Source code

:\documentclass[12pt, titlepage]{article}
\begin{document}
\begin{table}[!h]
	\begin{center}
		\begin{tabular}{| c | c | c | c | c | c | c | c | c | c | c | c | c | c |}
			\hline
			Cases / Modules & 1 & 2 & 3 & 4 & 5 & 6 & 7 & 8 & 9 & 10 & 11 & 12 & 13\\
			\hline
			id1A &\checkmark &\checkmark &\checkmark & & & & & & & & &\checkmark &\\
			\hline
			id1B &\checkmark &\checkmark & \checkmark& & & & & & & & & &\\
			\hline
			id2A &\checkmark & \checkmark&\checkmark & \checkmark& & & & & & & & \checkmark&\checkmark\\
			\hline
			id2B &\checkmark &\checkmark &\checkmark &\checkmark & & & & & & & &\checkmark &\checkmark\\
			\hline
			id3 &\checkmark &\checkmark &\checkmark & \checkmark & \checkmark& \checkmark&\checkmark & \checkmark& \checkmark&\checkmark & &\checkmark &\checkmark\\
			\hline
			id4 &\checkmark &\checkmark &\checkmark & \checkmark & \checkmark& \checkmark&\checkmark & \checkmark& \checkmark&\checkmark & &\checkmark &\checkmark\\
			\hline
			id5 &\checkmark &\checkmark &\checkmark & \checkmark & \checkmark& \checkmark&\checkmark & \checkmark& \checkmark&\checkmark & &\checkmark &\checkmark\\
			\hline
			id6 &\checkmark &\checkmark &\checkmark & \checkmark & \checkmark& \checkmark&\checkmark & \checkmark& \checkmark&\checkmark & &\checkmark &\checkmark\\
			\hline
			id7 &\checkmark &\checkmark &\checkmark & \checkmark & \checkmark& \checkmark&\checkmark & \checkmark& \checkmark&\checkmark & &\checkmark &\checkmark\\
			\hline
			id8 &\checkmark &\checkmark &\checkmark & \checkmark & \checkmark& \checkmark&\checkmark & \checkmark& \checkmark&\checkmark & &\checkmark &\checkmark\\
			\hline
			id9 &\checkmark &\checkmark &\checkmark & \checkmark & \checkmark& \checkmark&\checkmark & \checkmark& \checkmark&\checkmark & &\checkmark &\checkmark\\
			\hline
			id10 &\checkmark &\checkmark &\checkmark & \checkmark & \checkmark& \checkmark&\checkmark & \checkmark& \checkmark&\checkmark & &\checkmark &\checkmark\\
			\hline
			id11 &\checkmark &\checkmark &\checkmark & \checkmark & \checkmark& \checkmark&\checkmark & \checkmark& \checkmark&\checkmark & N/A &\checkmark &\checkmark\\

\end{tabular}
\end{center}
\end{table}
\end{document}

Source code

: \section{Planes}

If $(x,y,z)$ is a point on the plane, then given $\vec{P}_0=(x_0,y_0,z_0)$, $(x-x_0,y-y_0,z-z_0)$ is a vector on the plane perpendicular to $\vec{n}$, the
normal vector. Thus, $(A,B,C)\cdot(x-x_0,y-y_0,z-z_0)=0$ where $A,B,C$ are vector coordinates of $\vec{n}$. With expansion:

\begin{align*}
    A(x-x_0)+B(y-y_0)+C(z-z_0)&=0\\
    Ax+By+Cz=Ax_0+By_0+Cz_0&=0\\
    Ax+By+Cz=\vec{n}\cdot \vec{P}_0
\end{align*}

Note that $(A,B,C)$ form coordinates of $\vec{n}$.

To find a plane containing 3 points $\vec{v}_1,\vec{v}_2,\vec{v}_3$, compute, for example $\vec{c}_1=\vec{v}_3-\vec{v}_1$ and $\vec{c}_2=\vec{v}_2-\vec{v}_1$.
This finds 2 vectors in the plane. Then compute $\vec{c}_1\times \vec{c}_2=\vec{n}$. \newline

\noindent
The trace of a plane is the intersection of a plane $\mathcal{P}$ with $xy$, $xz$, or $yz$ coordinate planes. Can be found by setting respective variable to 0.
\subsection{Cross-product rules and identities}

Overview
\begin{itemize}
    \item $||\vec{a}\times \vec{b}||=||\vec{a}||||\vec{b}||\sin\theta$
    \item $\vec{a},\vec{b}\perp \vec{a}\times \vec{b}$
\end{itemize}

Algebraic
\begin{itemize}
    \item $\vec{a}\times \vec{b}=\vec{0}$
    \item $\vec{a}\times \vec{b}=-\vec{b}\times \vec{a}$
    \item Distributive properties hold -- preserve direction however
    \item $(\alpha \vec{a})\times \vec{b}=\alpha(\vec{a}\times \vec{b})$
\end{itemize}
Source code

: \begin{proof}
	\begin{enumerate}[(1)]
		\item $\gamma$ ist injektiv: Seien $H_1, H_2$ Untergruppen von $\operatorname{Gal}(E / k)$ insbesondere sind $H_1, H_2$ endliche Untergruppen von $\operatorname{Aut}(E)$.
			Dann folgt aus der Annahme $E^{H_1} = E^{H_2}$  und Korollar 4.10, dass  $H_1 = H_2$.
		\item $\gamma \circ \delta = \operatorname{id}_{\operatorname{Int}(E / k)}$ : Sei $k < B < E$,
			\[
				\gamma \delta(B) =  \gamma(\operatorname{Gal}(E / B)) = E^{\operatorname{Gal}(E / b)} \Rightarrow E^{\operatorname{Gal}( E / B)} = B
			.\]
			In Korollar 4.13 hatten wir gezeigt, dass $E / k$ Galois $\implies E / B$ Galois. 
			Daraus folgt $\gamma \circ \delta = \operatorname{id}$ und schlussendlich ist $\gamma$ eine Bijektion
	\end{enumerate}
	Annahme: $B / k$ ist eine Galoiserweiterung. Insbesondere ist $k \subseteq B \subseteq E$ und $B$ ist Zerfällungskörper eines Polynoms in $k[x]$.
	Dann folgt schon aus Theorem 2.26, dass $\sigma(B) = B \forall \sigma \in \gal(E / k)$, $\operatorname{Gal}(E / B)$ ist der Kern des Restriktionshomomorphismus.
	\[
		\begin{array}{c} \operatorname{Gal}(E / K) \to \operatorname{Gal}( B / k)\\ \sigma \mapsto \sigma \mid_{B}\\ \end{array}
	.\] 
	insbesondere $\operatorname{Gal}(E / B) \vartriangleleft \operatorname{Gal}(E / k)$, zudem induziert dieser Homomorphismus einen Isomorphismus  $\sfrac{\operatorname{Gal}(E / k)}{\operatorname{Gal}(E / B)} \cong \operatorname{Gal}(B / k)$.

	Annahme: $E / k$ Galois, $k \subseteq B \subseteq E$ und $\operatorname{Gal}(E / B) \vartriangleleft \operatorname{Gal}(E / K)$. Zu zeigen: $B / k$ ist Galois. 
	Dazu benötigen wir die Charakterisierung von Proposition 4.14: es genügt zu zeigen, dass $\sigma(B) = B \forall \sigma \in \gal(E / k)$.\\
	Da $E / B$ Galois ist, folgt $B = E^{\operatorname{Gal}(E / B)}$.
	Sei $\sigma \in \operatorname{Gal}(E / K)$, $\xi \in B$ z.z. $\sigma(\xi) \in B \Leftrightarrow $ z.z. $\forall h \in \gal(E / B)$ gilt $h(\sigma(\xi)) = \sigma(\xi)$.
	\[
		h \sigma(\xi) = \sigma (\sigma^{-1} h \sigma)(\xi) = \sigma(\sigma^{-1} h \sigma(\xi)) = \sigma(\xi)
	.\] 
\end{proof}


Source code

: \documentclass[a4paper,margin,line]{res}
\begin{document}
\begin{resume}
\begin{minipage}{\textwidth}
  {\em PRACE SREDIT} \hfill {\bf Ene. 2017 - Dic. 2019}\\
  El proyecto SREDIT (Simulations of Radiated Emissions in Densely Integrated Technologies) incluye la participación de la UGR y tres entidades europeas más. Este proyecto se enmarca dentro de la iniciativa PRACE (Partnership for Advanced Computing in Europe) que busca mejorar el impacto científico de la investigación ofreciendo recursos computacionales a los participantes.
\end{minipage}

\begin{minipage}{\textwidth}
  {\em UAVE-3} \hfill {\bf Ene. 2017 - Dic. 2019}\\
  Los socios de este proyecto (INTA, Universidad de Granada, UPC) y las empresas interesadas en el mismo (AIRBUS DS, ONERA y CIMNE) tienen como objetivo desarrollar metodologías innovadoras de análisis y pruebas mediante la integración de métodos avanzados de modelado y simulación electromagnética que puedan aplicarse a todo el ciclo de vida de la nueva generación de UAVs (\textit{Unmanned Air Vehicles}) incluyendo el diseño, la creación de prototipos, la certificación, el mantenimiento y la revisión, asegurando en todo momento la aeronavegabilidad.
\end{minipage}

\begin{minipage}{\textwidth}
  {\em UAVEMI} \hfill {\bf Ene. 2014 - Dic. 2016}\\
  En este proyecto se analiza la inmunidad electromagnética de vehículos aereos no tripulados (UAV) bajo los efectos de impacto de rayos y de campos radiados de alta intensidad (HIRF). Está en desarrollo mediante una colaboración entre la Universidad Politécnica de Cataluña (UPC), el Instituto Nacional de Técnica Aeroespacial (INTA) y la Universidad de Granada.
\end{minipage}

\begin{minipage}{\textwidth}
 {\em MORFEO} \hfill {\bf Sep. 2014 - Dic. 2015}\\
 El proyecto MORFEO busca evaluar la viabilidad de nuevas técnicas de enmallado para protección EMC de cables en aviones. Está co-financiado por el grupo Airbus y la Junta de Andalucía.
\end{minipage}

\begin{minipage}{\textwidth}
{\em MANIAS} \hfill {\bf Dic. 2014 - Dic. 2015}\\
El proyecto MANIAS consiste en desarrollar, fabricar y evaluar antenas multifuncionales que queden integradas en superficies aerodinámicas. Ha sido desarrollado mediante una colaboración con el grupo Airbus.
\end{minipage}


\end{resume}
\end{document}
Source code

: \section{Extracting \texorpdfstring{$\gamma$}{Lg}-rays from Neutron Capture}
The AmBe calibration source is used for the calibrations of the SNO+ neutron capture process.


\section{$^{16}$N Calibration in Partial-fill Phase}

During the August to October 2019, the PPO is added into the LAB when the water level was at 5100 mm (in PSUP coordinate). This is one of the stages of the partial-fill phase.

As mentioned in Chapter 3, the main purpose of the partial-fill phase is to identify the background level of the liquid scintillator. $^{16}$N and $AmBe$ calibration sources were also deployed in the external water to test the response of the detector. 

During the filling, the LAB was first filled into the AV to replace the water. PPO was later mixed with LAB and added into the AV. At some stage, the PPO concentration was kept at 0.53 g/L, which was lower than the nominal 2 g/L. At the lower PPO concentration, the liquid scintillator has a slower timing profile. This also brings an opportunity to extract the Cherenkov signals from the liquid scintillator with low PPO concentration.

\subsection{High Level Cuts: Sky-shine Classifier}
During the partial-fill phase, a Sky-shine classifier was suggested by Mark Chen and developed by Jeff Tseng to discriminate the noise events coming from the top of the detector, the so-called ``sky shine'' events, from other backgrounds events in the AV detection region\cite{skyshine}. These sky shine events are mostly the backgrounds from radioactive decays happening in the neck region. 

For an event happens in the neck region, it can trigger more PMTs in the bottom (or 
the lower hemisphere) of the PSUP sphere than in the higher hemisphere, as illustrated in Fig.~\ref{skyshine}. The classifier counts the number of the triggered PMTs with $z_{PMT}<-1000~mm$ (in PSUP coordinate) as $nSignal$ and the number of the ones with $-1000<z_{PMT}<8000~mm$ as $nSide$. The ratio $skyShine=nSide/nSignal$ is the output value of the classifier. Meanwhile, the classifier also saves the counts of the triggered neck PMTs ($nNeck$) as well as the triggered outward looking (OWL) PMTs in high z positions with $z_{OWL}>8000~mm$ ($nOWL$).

___

## PROBLEM TO SOLVE
Among the entries above, copy exactly only the lines starting with the one containing "id11 &\checkmark &\checkmark" and going through the one containing "Note that $(A,B,C)$", both ends included.

## SOLUTION TO THIS TASK
			id11 &\checkmark &\checkmark &\checkmark & \checkmark & \checkmark& \checkmark&\checkmark & \checkmark& \checkmark&\checkmark & N/A &\checkmark &\checkmark\\

\end{tabular}
\end{center}
\end{table}
\end{document}

Source code

: \section{Planes}

If $(x,y,z)$ is a point on the plane, then given $\vec{P}_0=(x_0,y_0,z_0)$, $(x-x_0,y-y_0,z-z_0)$ is a vector on the plane perpendicular to $\vec{n}$, the
normal vector. Thus, $(A,B,C)\cdot(x-x_0,y-y_0,z-z_0)=0$ where $A,B,C$ are vector coordinates of $\vec{n}$. With expansion:

\begin{align*}
    A(x-x_0)+B(y-y_0)+C(z-z_0)&=0\\
    Ax+By+Cz=Ax_0+By_0+Cz_0&=0\\
    Ax+By+Cz=\vec{n}\cdot \vec{P}_0
\end{align*}

Note that $(A,B,C)$ form coordinates of $\vec{n}$.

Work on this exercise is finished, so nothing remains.